Now let’s combine all the above building blocks and create the script. You can use the implementation environment of your choice (this is why we're using pseudo-code). You can, of course, add additional logic. 

Run the "get all team rules" call to return a list of all existing team rules.

For each {application}  {

Check if (application_dynamicBlock rules group exists)

Save the rule ID {}

Else use the "group create" call to create a new group of rules, name it: application_dynamicBlock. Use the "rule create" call to create the rule, name it application_dynamicBlock as well. Save the rule ID. {}

For each {subsystem} {

Use the "rule update" call, add the subsystem name to the rule's regex

Rule example:

\bSUB_SYSTEM_1\b|\bSUB_SYSTEM_2\b|\bSUB_SYSTEM_3\b

}

}

At 00:00 UTC

Run the "get all team rules" call to return a list of all existing team rules.

For each {rule} {

If {rule name contains the const value in its name}

Save the rule id

}

For each {rule}

Run "disable rule" call to disable the rule

}

Notes:

  1. You can not have more than one block rule per group.

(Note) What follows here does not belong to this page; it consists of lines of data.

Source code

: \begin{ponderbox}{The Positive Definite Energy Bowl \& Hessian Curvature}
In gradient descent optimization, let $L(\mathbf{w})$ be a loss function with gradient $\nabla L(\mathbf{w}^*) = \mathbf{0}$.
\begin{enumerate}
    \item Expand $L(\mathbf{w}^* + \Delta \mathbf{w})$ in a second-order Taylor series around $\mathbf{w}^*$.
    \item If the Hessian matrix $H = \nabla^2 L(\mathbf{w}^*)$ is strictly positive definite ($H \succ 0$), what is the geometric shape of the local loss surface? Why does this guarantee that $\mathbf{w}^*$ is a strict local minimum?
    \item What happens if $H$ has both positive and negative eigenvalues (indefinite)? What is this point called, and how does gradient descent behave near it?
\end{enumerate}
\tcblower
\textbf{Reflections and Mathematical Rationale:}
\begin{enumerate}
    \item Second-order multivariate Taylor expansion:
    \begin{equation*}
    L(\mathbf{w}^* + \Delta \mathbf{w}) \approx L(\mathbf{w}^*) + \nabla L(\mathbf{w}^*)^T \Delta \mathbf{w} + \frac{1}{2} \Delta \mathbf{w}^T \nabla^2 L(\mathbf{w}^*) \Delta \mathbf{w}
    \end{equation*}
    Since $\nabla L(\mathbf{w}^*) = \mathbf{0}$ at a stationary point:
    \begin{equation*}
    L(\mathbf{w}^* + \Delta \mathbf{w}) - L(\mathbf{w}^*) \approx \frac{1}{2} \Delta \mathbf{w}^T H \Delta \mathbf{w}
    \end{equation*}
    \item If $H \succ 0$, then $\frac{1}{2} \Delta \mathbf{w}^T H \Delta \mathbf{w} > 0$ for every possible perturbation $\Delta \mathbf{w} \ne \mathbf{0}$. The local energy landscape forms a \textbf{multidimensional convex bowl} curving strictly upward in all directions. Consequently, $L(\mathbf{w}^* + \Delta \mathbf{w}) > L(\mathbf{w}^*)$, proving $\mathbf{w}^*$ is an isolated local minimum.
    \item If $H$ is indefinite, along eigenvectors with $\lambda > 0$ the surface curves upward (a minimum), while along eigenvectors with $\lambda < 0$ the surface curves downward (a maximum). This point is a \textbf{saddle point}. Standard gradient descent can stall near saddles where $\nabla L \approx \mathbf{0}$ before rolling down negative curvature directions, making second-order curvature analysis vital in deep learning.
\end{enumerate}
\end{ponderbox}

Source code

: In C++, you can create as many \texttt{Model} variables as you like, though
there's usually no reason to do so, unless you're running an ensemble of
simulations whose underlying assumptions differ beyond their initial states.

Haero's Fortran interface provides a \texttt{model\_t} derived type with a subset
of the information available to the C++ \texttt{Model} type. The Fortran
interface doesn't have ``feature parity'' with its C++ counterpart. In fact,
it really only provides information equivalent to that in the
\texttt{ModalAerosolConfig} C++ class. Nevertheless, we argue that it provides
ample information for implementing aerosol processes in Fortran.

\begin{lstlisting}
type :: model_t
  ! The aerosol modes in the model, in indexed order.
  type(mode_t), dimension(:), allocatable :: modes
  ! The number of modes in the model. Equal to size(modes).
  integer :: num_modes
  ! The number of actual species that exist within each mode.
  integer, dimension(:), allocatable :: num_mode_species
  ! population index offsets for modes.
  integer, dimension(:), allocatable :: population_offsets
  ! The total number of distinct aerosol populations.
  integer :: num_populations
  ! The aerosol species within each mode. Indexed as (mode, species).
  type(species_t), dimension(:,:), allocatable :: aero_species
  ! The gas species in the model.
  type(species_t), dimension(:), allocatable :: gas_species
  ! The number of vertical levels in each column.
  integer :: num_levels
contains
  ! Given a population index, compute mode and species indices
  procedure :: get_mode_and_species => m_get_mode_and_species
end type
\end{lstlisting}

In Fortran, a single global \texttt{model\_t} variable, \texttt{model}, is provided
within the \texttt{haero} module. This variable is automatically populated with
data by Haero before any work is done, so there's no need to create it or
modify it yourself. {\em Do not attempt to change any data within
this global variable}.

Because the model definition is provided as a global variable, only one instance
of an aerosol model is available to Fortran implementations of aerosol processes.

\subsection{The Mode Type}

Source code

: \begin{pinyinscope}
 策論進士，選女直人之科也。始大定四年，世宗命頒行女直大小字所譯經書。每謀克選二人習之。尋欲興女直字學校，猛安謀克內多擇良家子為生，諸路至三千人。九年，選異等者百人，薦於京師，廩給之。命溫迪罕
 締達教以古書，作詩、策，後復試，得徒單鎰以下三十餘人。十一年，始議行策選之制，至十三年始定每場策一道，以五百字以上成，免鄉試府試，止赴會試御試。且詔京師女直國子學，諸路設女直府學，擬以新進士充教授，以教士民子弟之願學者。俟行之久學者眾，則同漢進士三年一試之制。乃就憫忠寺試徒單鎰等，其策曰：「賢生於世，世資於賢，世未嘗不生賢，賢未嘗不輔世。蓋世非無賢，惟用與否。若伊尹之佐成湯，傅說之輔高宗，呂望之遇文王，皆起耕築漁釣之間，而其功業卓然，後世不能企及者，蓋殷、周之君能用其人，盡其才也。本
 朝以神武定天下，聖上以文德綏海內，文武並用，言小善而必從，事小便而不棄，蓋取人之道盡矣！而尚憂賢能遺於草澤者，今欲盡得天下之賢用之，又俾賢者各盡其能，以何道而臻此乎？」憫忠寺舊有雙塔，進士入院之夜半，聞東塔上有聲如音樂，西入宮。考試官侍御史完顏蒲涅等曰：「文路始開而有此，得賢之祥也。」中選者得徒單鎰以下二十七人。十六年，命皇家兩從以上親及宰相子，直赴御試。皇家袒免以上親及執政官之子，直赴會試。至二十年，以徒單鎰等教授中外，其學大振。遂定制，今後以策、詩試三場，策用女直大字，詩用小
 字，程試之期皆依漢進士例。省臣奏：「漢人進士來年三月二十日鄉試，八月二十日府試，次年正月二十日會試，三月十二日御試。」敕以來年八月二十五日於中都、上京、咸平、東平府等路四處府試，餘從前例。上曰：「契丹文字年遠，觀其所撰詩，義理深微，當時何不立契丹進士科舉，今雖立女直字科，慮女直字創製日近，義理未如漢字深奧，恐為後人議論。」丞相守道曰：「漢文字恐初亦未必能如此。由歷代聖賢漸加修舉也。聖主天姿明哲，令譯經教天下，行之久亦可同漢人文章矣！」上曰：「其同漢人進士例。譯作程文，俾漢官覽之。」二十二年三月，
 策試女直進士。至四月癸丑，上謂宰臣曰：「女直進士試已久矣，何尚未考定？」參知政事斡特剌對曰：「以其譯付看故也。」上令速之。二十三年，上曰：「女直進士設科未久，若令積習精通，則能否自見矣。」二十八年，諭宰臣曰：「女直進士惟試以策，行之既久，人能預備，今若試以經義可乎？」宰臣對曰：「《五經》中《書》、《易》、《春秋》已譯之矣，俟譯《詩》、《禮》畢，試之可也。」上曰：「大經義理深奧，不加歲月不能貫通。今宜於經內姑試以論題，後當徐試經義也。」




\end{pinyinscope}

Each group contains one rule that blocks all offending subsystems associated with one specific application.
  2. Coralogix has a limitation on the number of rules per team. The default is 30 rules. Make sure that you have enough rules left in your account.
  3. Blocked data is not necessarily lost. You can use our new soft block feature. It allows you to query these logs in real-time through the Livetail and archive them in your S3 bucket. This option saves you 70% of the blocked logs volume towards the quota. To enable this option you can change the value of "KeepBlockedLogs" parameter to true in the ‘create rule’ API call.